*** Begin section ***
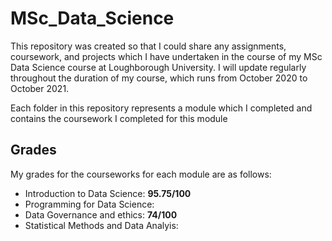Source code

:# MSc_Data_Science
This repository was created so that I could share any assignments, coursework, and projects which I have undertaken in the course of my MSc Data Science course at Loughborough University.
I will update regularly throughout the duration of my course, which runs from October 2020 to October 2021.

Each folder in this repository represents a module which I completed and contains the coursework I completed for this module

## Grades

My grades for the courseworks for each module are as follows:
- Introduction to Data Science: **95.75/100**
- Programming for Data Science:
- Data Governance and ethics: **74/100**
- Statistical Methods and Data Analyis:
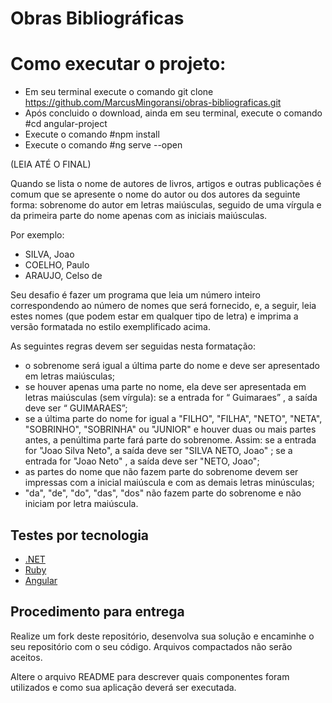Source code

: # Obras Bibliográficas

# Como executar o projeto:
* Em seu terminal execute o comando git clone https://github.com/MarcusMingoransi/obras-bibliograficas.git
* Após concluido o download, ainda em seu terminal, execute o comando #cd angular-project
* Execute o comando #npm install
* Execute o comando #ng serve --open

(LEIA ATÉ O FINAL)

Quando se lista o nome de autores de livros, artigos e outras publicações é comum que se apresente o nome do autor ou dos autores da seguinte forma: sobrenome do autor em letras maiúsculas, seguido de uma vírgula e da primeira parte do nome apenas com as iniciais maiúsculas.

Por exemplo:
* SILVA, Joao
* COELHO, Paulo
* ARAUJO, Celso de

Seu desafio é fazer um programa que leia um número inteiro correspondendo ao número de nomes que será fornecido, e, a seguir, leia estes nomes (que podem estar em qualquer tipo de letra) e imprima a versão formatada no estilo exemplificado acima.

As seguintes regras devem ser seguidas nesta formatação:
* o sobrenome será igual a última parte do nome e deve ser apresentado em letras maiúsculas;
* se houver apenas uma parte no nome, ela deve ser apresentada em letras maiúsculas (sem vírgula): se a entrada for “ Guimaraes” , a saída deve ser “ GUIMARAES”;
* se a última parte do nome for igual a "FILHO", "FILHA", "NETO", "NETA", "SOBRINHO", "SOBRINHA" ou "JUNIOR" e houver duas ou mais partes antes, a penúltima parte fará parte do sobrenome. Assim: se a entrada for "Joao Silva Neto", a saída deve ser "SILVA NETO, Joao" ; se a entrada for "Joao Neto" , a saída deve ser "NETO, Joao";
* as partes do nome que não fazem parte do sobrenome devem ser impressas com a inicial maiúscula e com as demais letras minúsculas;
* "da", "de", "do", "das", "dos" não fazem parte do sobrenome e não iniciam por letra maiúscula.

## Testes por tecnologia
* [.NET](https://github.com/guideti/obras-bibliograficas/blob/master/TESTE_DOTNET.md)
* [Ruby](https://github.com/guideti/obras-bibliograficas/blob/master/TESTE_RUBY.md)
* [Angular](https://github.com/guideti/obras-bibliograficas/blob/master/TESTE_ANGULAR.md)

## Procedimento para entrega
Realize um fork deste repositório, desenvolva sua solução e encaminhe o seu repositório com o seu código. Arquivos compactados não serão aceitos.

Altere o arquivo README para descrever quais componentes foram utilizados e como sua aplicação deverá ser executada.
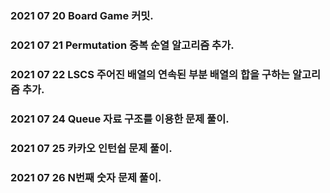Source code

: ### 2021 07 20 Board Game 커밋.

### 2021 07 21 Permutation 중복 순열 알고리즘 추가.

### 2021 07 22 LSCS 주어진 배열의 연속된 부분 배열의 합을 구하는 알고리즘 추가.

### 2021 07 24 Queue 자료 구조를 이용한 문제 풀이.

### 2021 07 25 카카오 인턴쉽 문제 풀이.

### 2021 07 26 N번째 숫자 문제 풀이.
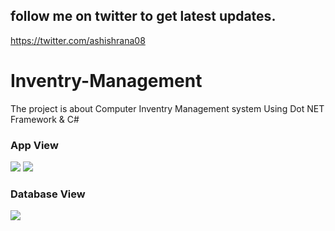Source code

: ## follow me on twitter to get latest updates.
https://twitter.com/ashishrana08


# Inventry-Management
The project is about Computer Inventry Management system 
Using Dot NET Framework & C#

### App View
![](https://github.com/ashishrana080699/Inventry-Management/blob/master/Screenshot.png)
![](https://github.com/ashishrana080699/Inventry-Management/blob/master/Screenshot(1).png)

### Database View 
![](https://github.com/ashishrana080699/Inventry-Management/blob/master/Screenshot(2).png)
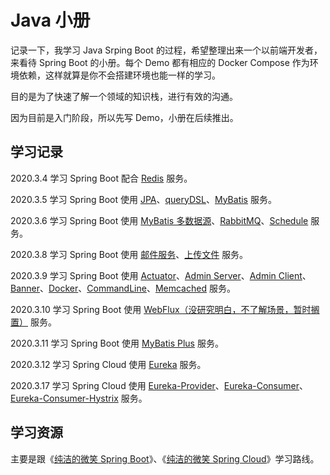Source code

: # Java 小册

记录一下，我学习 Java Srping Boot 的过程，希望整理出来一个以前端开发者，来看待 Spring Boot 的小册。每个 Demo 都有相应的 Docker Compose 作为环境依赖，这样就算是你不会搭建环境也能一样的学习。

目的是为了快速了解一个领域的知识栈，进行有效的沟通。

因为目前是入门阶段，所以先写 Demo，小册在后续推出。

## 学习记录

2020.3.4 学习 Spring Boot 配合 [Redis](./source/spring-boot/redis/) 服务。  

2020.3.5 学习 Spring Boot 使用 [JPA](./source/spring-boot/jpa/)、[queryDSL](./source/spring-boot/querysdl/)、[MyBatis](./source/spring-boot/mybatis/) 服务。

2020.3.6 学习 Spring Boot 使用 [MyBatis 多数据源](./source/spring-boot/mybatis-multi/)、[RabbitMQ](./source/spring-boot/rabbitmq/)、[Schedule](./source/spring-boot/schedule) 服务。

2020.3.8 学习 Spring Boot 使用 [邮件服务](./source/spring-boot/email/)、[上传文件](./source/spring-boot/upload/) 服务。

2020.3.9 学习 Spring Boot 使用 [Actuator](./source/spring-boot/actuator/)、[Admin Server](./source/spring-boot/admin-serve/)、[Admin Client](./source/spring-boot/admin-client/)、[Banner](./source/spring-boot/banner/)、[Docker](./source/spring-boot/docker/)、[CommandLine](./source/spring-boot/command/)、[Memcached](./source/spring-boot/memcached/) 服务。

2020.3.10 学习 Spring Boot 使用 [WebFlux（没研究明白，不了解场景，暂时搁置）](./source/spring-boot/webflux/) 服务。

2020.3.11 学习 Spring Boot 使用 [MyBatis Plus](./source/spring-boot/mybatis-plus/) 服务。

2020.3.12 学习 Spring Cloud 使用 [Eureka](./source/spring-spring-cloud/eureka/) 服务。

2020.3.17 学习 Spring Cloud 使用 [Eureka-Provider](./source/spring-cloud/eureka-provider/)、[Eureka-Consumer](./source/spring-cloud/eureka-consumer/)、[Eureka-Consumer-Hystrix](./source/spring-cloud/eureka-consumer-hystrix/) 服务。

## 学习资源

主要是跟《[纯洁的微笑 Spring Boot](http://www.ityouknow.com/spring-boot.html)》、《[纯洁的微笑 Spring Cloud](http://www.ityouknow.com/spring-cloud.html)》学习路线。
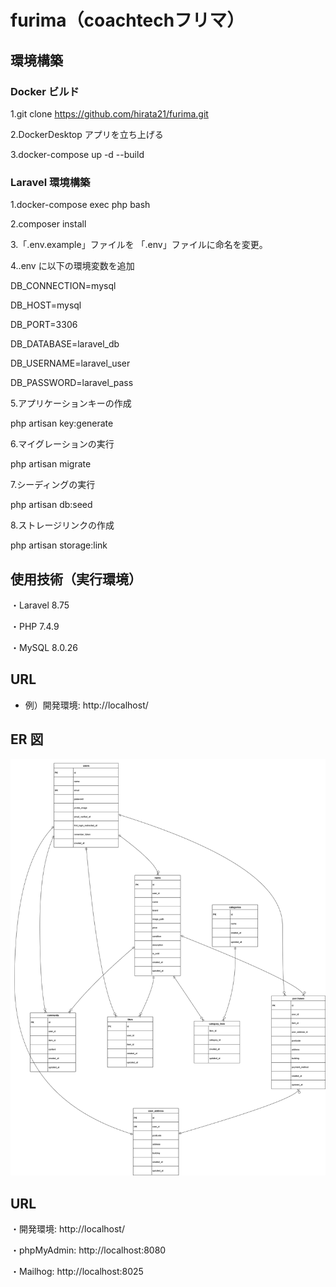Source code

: # furima（coachtechフリマ）

## 環境構築

### Docker ビルド

1.git clone https://github.com/hirata21/furima.git

2.DockerDesktop アプリを立ち上げる

3.docker-compose up -d --build

### Laravel 環境構築

1.docker-compose exec php bash

2.composer install

3.「.env.example」ファイルを 「.env」ファイルに命名を変更。

4..env に以下の環境変数を追加

DB_CONNECTION=mysql

DB_HOST=mysql

DB_PORT=3306

DB_DATABASE=laravel_db

DB_USERNAME=laravel_user

DB_PASSWORD=laravel_pass

5.アプリケーションキーの作成

php artisan key:generate

6.マイグレーションの実行

php artisan migrate

7.シーディングの実行

php artisan db:seed

8.ストレージリンクの作成

php artisan storage:link

## 使用技術（実行環境）

・Laravel 8.75

・PHP 7.4.9

・MySQL 8.0.26

## URL

- 例）開発環境: http://localhost/

## ER 図

![ER図](er.png)

## URL

・開発環境: http://localhost/

・phpMyAdmin: http://localhost:8080

・Mailhog: http://localhost:8025

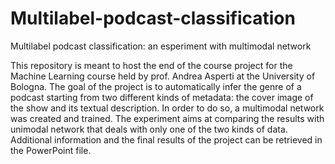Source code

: # Multilabel-podcast-classification
Multilabel podcast classification: an esperiment with multimodal network

This repository is meant to host the end of the course project for the Machine Learning course held by prof. Andrea Asperti at the University of Bologna.
The goal of the project is to automatically infer the genre of a podcast starting from two different kinds of metadata: the cover image of the show and its textual description. In order to do so, a multimodal network was created and trained. The experiment aims at comparing the results with unimodal network that deals with only one of the two kinds of data. 
Additional information and the final results of the project can be retrieved in the PowerPoint file. 

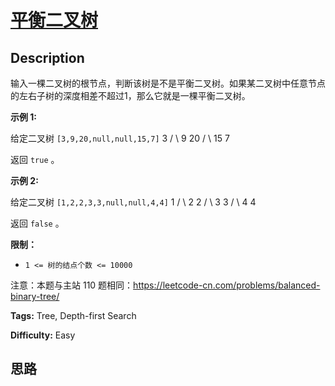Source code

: # [平衡二叉树][title]

## Description

输入一棵二叉树的根节点，判断该树是不是平衡二叉树。如果某二叉树中任意节点的左右子树的深度相差不超过1，那么它就是一棵平衡二叉树。



**示例 1:**

给定二叉树 `[3,9,20,null,null,15,7]`
                3       / \      9  20        /  \       15   7

返回 `true` 。  
  
**示例 2:**

给定二叉树 `[1,2,2,3,3,null,null,4,4]`
                   1          / \         2   2        / \       3   3      / \     4   4    

返回 `false` 。



**限制：**

  * `1 <= 树的结点个数 <= 10000`

注意：本题与主站 110 题相同：<https://leetcode-cn.com/problems/balanced-binary-tree/>




**Tags:** Tree, Depth-first Search

**Difficulty:** Easy

## 思路

[title]: https://leetcode-cn.com/problems/ping-heng-er-cha-shu-lcof
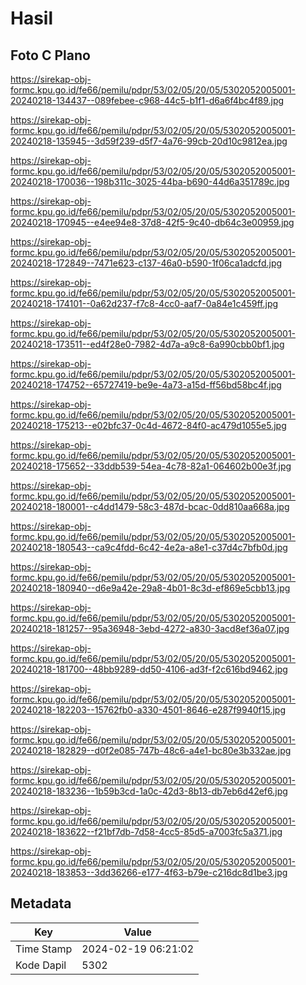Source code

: # Hasil

## Foto C Plano

https://sirekap-obj-formc.kpu.go.id/fe66/pemilu/pdpr/53/02/05/20/05/5302052005001-20240218-134437--089febee-c968-44c5-b1f1-d6a6f4bc4f89.jpg

https://sirekap-obj-formc.kpu.go.id/fe66/pemilu/pdpr/53/02/05/20/05/5302052005001-20240218-135945--3d59f239-d5f7-4a76-99cb-20d10c9812ea.jpg

https://sirekap-obj-formc.kpu.go.id/fe66/pemilu/pdpr/53/02/05/20/05/5302052005001-20240218-170036--198b311c-3025-44ba-b690-44d6a351789c.jpg

https://sirekap-obj-formc.kpu.go.id/fe66/pemilu/pdpr/53/02/05/20/05/5302052005001-20240218-170945--e4ee94e8-37d8-42f5-9c40-db64c3e00959.jpg

https://sirekap-obj-formc.kpu.go.id/fe66/pemilu/pdpr/53/02/05/20/05/5302052005001-20240218-172849--7471e623-c137-46a0-b590-1f06ca1adcfd.jpg

https://sirekap-obj-formc.kpu.go.id/fe66/pemilu/pdpr/53/02/05/20/05/5302052005001-20240218-174101--0a62d237-f7c8-4cc0-aaf7-0a84e1c459ff.jpg

https://sirekap-obj-formc.kpu.go.id/fe66/pemilu/pdpr/53/02/05/20/05/5302052005001-20240218-173511--ed4f28e0-7982-4d7a-a9c8-6a990cbb0bf1.jpg

https://sirekap-obj-formc.kpu.go.id/fe66/pemilu/pdpr/53/02/05/20/05/5302052005001-20240218-174752--65727419-be9e-4a73-a15d-ff56bd58bc4f.jpg

https://sirekap-obj-formc.kpu.go.id/fe66/pemilu/pdpr/53/02/05/20/05/5302052005001-20240218-175213--e02bfc37-0c4d-4672-84f0-ac479d1055e5.jpg

https://sirekap-obj-formc.kpu.go.id/fe66/pemilu/pdpr/53/02/05/20/05/5302052005001-20240218-175652--33ddb539-54ea-4c78-82a1-064602b00e3f.jpg

https://sirekap-obj-formc.kpu.go.id/fe66/pemilu/pdpr/53/02/05/20/05/5302052005001-20240218-180001--c4dd1479-58c3-487d-bcac-0dd810aa668a.jpg

https://sirekap-obj-formc.kpu.go.id/fe66/pemilu/pdpr/53/02/05/20/05/5302052005001-20240218-180543--ca9c4fdd-6c42-4e2a-a8e1-c37d4c7bfb0d.jpg

https://sirekap-obj-formc.kpu.go.id/fe66/pemilu/pdpr/53/02/05/20/05/5302052005001-20240218-180940--d6e9a42e-29a8-4b01-8c3d-ef869e5cbb13.jpg

https://sirekap-obj-formc.kpu.go.id/fe66/pemilu/pdpr/53/02/05/20/05/5302052005001-20240218-181257--95a36948-3ebd-4272-a830-3acd8ef36a07.jpg

https://sirekap-obj-formc.kpu.go.id/fe66/pemilu/pdpr/53/02/05/20/05/5302052005001-20240218-181700--48bb9289-dd50-4106-ad3f-f2c616bd9462.jpg

https://sirekap-obj-formc.kpu.go.id/fe66/pemilu/pdpr/53/02/05/20/05/5302052005001-20240218-182203--15762fb0-a330-4501-8646-e287f9940f15.jpg

https://sirekap-obj-formc.kpu.go.id/fe66/pemilu/pdpr/53/02/05/20/05/5302052005001-20240218-182829--d0f2e085-747b-48c6-a4e1-bc80e3b332ae.jpg

https://sirekap-obj-formc.kpu.go.id/fe66/pemilu/pdpr/53/02/05/20/05/5302052005001-20240218-183236--1b59b3cd-1a0c-42d3-8b13-db7eb6d42ef6.jpg

https://sirekap-obj-formc.kpu.go.id/fe66/pemilu/pdpr/53/02/05/20/05/5302052005001-20240218-183622--f21bf7db-7d58-4cc5-85d5-a7003fc5a371.jpg

https://sirekap-obj-formc.kpu.go.id/fe66/pemilu/pdpr/53/02/05/20/05/5302052005001-20240218-183853--3dd36266-e177-4f63-b79e-c216dc8d1be3.jpg


## Metadata

| Key        | Value               |
| ---------- | ------------------- |
| Time Stamp | 2024-02-19 06:21:02 |
| Kode Dapil | 5302                |



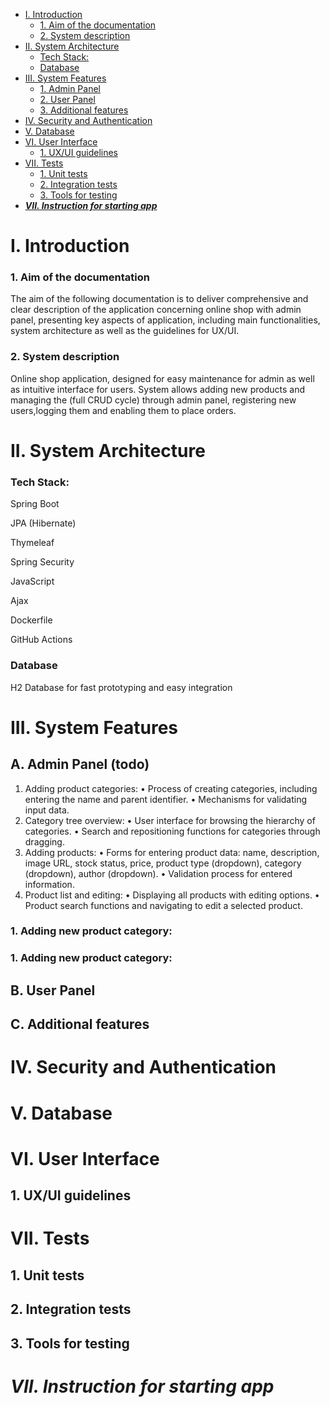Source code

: 
<!-- TOC -->
* [I. Introduction](#i-introduction)
    * [1. Aim of the documentation](#1-aim-of-the-documentation)
    * [2. System description](#2-system-description)
* [II. System Architecture](#ii-system-architecture)
    * [Tech Stack:](#tech-stack-)
    * [Database](#database)
* [III. System Features](#iii-system-features)
  * [1. Admin Panel](#1-admin-panel)
  * [2. User Panel](#2-user-panel)
  * [3. Additional features](#3-additional-features)
* [IV. Security and Authentication](#iv-security-and-authentication)
* [V. Database](#v-database)
* [VI. User Interface](#vi-user-interface)
  * [1. UX/UI guidelines](#1-uxui-guidelines)
* [VII. Tests](#vii-tests)
  * [1. Unit tests](#1-unit-tests)
  * [2. Integration tests](#2-integration-tests)
  * [3. Tools for testing](#3-tools-for-testing)
* [_**VII. Instruction for starting app**_](#vii-instruction-for-starting-app)
<!-- TOC -->


# I. Introduction
### 1. Aim of the documentation
The aim of the following documentation is to deliver comprehensive and clear description of the application concerning online shop with admin panel, presenting key aspects of application, including main functionalities, system architecture as well as the guidelines for UX/UI.

### 2. System description
Online shop application, designed for easy maintenance for admin as well as intuitive interface for users. System allows adding new products and managing the (full CRUD cycle) through admin panel, registering new users,logging them and enabling them to place orders. 


# II. System Architecture
### Tech Stack: 
Spring Boot

JPA (Hibernate)

Thymeleaf

Spring Security

JavaScript

Ajax

Dockerfile

GitHub Actions

### Database

H2 Database for fast prototyping and easy integration


# III. System Features
## A. Admin Panel (todo)

1. Adding product categories:
   • Process of creating categories, including entering the name and parent identifier.
   • Mechanisms for validating input data.
2. Category tree overview:
   • User interface for browsing the hierarchy of categories.
   • Search and repositioning functions for categories through dragging.
3. Adding products:
   • Forms for entering product data: name, description, image URL, stock status, price, product type (dropdown), category (dropdown), author (dropdown).
   • Validation process for entered information.
4. Product list and editing:
   • Displaying all products with editing options.
   • Product search functions and navigating to edit a selected product.

### 1. Adding new product category:
### 1. Adding new product category:


## B. User Panel
## C. Additional features


# IV. Security and Authentication

# V. Database

# VI. User Interface
## 1. UX/UI guidelines

# VII. Tests
## 1. Unit tests
## 2. Integration tests
## 3. Tools for testing

# _**VII. Instruction for starting app**_


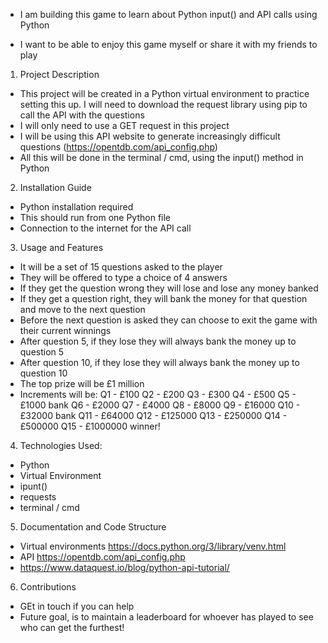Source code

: <!-- # Who_Wants_To_Be_A_Millionaire_Terminal_Game -->

- I am building this game to learn about Python input() and API calls using Python

- I want to be able to enjoy this game myself or share it with my friends to play

1. Project Description

- This project will be created in a Python virtual environment to practice setting this up. I will need to download the request library using pip to call the API with the questions
- I will only need to use a GET request in this project
- I will be using this API website to generate increasingly difficult questions (https://opentdb.com/api_config.php)
- All this will be done in the terminal / cmd, using the input() method in Python

2. Installation Guide

- Python installation required
- This should run from one Python file
- Connection to the internet for the API call

3. Usage and Features

- It will be a set of 15 questions asked to the player
- They will be offered to type a choice of 4 answers
- If they get the question wrong they will lose and lose any money banked
- If they get a question right, they will bank the money for that question and move to the next question
- Before the next question is asked they can choose to exit the game with their current winnings
- After question 5, if they lose they will always bank the money up to question 5
- After question 10, if they lose they will always bank the money up to question 10
- The top prize will be £1 million
- Increments will be:
Q1 - £100
Q2 - £200
Q3 - £300
Q4 - £500
Q5 - £1000 bank
Q6 - £2000
Q7 - £4000
Q8 - £8000
Q9 - £16000
Q10 - £32000 bank
Q11 - £64000
Q12 - £125000
Q13 - £250000
Q14 - £500000
Q15 - £1000000 winner!

4. Technologies Used:

- Python
- Virtual Environment
- ipunt()
- requests
- terminal / cmd

5. Documentation and Code Structure

- Virtual environments https://docs.python.org/3/library/venv.html
- API https://opentdb.com/api_config.php
- https://www.dataquest.io/blog/python-api-tutorial/

6. Contributions

- GEt in touch if you can help
- Future goal, is to maintain a leaderboard for whoever has played to see who can get the furthest!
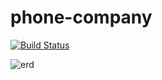 # phone-company

[![Build Status](https://travis-ci.org/nc-student-group/phone-company.svg?branch=master)](https://travis-ci.org/nc-student-group/phone-company)

![erd](http://i.imgur.com/wuA9wDt.png)
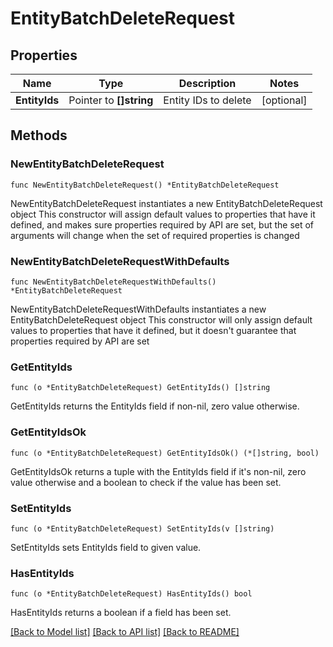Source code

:# EntityBatchDeleteRequest

## Properties

Name | Type | Description | Notes
------------ | ------------- | ------------- | -------------
**EntityIds** | Pointer to **[]string** | Entity IDs to delete | [optional] 

## Methods

### NewEntityBatchDeleteRequest

`func NewEntityBatchDeleteRequest() *EntityBatchDeleteRequest`

NewEntityBatchDeleteRequest instantiates a new EntityBatchDeleteRequest object
This constructor will assign default values to properties that have it defined,
and makes sure properties required by API are set, but the set of arguments
will change when the set of required properties is changed

### NewEntityBatchDeleteRequestWithDefaults

`func NewEntityBatchDeleteRequestWithDefaults() *EntityBatchDeleteRequest`

NewEntityBatchDeleteRequestWithDefaults instantiates a new EntityBatchDeleteRequest object
This constructor will only assign default values to properties that have it defined,
but it doesn't guarantee that properties required by API are set

### GetEntityIds

`func (o *EntityBatchDeleteRequest) GetEntityIds() []string`

GetEntityIds returns the EntityIds field if non-nil, zero value otherwise.

### GetEntityIdsOk

`func (o *EntityBatchDeleteRequest) GetEntityIdsOk() (*[]string, bool)`

GetEntityIdsOk returns a tuple with the EntityIds field if it's non-nil, zero value otherwise
and a boolean to check if the value has been set.

### SetEntityIds

`func (o *EntityBatchDeleteRequest) SetEntityIds(v []string)`

SetEntityIds sets EntityIds field to given value.

### HasEntityIds

`func (o *EntityBatchDeleteRequest) HasEntityIds() bool`

HasEntityIds returns a boolean if a field has been set.


[[Back to Model list]](../README.md#documentation-for-models) [[Back to API list]](../README.md#documentation-for-api-endpoints) [[Back to README]](../README.md)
*** End section ***
DESCRIPTION OF THE TASK: What is needed is a verbatim copy of every line in the records above from the one containing "- I want to" down to the one containing "- Before the", both included, and nothing more.

SOLUTION FOR THIS EXERCISE:
- I want to be able to enjoy this game myself or share it with my friends to play

1. Project Description

- This project will be created in a Python virtual environment to practice setting this up. I will need to download the request library using pip to call the API with the questions
- I will only need to use a GET request in this project
- I will be using this API website to generate increasingly difficult questions (https://opentdb.com/api_config.php)
- All this will be done in the terminal / cmd, using the input() method in Python

2. Installation Guide

- Python installation required
- This should run from one Python file
- Connection to the internet for the API call

3. Usage and Features

- It will be a set of 15 questions asked to the player
- They will be offered to type a choice of 4 answers
- If they get the question wrong they will lose and lose any money banked
- If they get a question right, they will bank the money for that question and move to the next question
- Before the next question is asked they can choose to exit the game with their current winnings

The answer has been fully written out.